Realizowane właśnie „Scalenie gruntów na obszarze obrębów ewidencyjnych Maków i Kornice” jest finansowane przez UE (Program Rozwoju Obszarów Wiejskich 2007 – 2013). W zakres projektu wchodzą: zagospodarowanie poscaleniowe, przebudowa dróg transportu rolnego, odmulanie rowów m lioracyjnych i rekultywacja wyrobisk. Gmina nie ponosi żadnych kosztów, unia daje 6 mln zł, a budżet państwa 3,8 mln zł. Miejscowi gospodarze zyskują na kosztach – wytczenie granic ich włości kosztowałoby normalnie od kilkuset do paru tysięcy złotych. Te koszty pokrywane są z funduszy publicznych. Gmina organizuje spotkania z zainteresowanymi, sprawuje nadzór nad realizacją zadania. – Ponadto buduje i dba o pozytywną atmosferę przy realizacji całego procesu – wyjaśnia Karolina Kunicka rzecznik prasowy starostwa. Bo powiat raciborski jest łącznikiem między beneficjentem (gminą) a przekazującym pieniądze (urząd marszałkowski).
Projekt w Makowie i Kornicach przewiduje m.in. odbudowę, konserwację rowów oraz remont przepustów i mostków (wartość 113 tys. zł, prace potrwają do końca 2014 r.); modernizacja dróg transportu rolnego (wartość 6 mln zł, termin: koniec 2014 r.) i opracowanie projektu scalania wraz z dokumentacją prawną, obsługą finansowo–księgową czy nadzorem geodezyjnym (wartość 3,5 mln zł). W ciągu wakacyjnych miesięcy w dwóch sołectwach Pietrowic Wielkich wyasfaltowane zostały trasy, którymi porusza się ciężki sprzęt rolniczy. Ale nowe drogi nie służą jedynie rolnikom. – W weekendy obserwujemy zainteresowanie ze strony rowerzystów oraz osób spacerujących z kijkami. Widoki są tu przepiękne – zapewania sekretarz Wajda.
W latach 2009 – 2013 powiat realizował podobny projekt w Pietrowicach Wielkich i Cyprzanowie. Wówczas kosztował on 12,3 mln zł, samorząd powiatowy wniósł tu wkład własny 68,4 tys. zł.

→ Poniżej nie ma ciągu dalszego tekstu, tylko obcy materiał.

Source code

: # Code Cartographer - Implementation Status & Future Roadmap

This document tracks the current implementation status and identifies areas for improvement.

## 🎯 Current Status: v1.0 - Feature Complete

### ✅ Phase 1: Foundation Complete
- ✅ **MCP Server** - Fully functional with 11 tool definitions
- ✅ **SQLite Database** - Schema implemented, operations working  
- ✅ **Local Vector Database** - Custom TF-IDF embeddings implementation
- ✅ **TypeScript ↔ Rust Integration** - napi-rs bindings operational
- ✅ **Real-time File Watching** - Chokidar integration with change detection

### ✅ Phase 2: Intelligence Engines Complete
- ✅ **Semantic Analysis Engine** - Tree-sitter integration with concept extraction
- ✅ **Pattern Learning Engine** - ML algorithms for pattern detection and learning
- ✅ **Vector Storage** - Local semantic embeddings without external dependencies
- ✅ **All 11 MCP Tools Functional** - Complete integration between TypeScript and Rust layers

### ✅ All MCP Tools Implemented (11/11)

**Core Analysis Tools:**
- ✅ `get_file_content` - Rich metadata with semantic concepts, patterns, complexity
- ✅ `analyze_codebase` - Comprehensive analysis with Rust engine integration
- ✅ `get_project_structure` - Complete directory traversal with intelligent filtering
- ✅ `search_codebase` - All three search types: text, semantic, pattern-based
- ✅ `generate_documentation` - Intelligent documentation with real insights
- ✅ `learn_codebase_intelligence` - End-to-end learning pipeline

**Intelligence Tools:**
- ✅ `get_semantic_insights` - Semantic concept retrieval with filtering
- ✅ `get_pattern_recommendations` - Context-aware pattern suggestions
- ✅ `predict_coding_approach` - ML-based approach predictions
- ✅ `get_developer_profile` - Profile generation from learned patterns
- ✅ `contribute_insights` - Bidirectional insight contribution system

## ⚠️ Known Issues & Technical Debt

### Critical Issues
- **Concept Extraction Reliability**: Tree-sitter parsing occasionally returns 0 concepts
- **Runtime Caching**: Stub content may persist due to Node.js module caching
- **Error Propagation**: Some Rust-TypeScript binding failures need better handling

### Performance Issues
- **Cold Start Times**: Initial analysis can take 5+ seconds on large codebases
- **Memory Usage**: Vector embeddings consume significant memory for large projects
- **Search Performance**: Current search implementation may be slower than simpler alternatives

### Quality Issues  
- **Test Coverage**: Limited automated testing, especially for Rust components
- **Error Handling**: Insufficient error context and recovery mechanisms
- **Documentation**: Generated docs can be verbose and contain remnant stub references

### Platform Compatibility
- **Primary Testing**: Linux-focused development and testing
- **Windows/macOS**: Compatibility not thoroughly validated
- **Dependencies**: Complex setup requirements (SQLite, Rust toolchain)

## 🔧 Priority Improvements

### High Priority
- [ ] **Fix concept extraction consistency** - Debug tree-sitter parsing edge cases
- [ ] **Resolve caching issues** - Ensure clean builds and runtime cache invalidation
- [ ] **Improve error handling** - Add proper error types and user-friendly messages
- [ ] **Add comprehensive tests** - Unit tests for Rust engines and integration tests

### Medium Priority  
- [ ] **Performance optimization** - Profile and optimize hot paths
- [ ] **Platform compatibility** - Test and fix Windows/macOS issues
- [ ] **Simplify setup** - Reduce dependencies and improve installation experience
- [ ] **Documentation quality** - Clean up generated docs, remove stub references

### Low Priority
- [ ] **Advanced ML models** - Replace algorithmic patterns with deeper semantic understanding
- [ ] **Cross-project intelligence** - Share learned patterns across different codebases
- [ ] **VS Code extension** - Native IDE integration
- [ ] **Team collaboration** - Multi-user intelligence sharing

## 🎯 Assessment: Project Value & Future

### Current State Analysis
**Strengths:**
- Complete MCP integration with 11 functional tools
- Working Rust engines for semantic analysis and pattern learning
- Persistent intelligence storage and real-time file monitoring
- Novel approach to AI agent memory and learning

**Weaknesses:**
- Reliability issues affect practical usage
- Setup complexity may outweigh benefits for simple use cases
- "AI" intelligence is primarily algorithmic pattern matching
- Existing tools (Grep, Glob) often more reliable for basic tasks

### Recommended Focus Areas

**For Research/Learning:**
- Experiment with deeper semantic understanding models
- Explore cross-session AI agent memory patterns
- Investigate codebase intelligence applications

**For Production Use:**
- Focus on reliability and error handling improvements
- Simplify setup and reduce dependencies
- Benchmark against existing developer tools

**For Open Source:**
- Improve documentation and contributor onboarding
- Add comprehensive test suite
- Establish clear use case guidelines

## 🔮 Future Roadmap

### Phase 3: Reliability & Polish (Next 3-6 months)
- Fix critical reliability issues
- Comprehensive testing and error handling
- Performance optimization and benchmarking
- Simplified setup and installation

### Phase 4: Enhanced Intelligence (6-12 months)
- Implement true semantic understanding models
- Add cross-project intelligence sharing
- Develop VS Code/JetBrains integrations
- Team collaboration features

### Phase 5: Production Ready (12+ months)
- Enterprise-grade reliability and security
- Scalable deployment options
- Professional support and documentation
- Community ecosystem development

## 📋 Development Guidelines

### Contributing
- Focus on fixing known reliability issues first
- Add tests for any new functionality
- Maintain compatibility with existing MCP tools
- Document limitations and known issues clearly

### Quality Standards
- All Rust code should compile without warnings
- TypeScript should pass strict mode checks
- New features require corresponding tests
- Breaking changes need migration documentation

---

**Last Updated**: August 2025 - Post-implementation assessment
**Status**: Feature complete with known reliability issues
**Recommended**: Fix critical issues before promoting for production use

– Odnośnie kwestii przeprowadzania scaleń przez inne gminy informuję, ze nie dysponujemy taką wiedzą – przekazała nam Kunicka. Za to wiadomo, że do Śląskiego Urzędu Marszałkowskiego złożono wniosek Pietrowic Wielkich na dalsze scalanie gminnych pól, tym razem w Krowiarkach i Amandowie.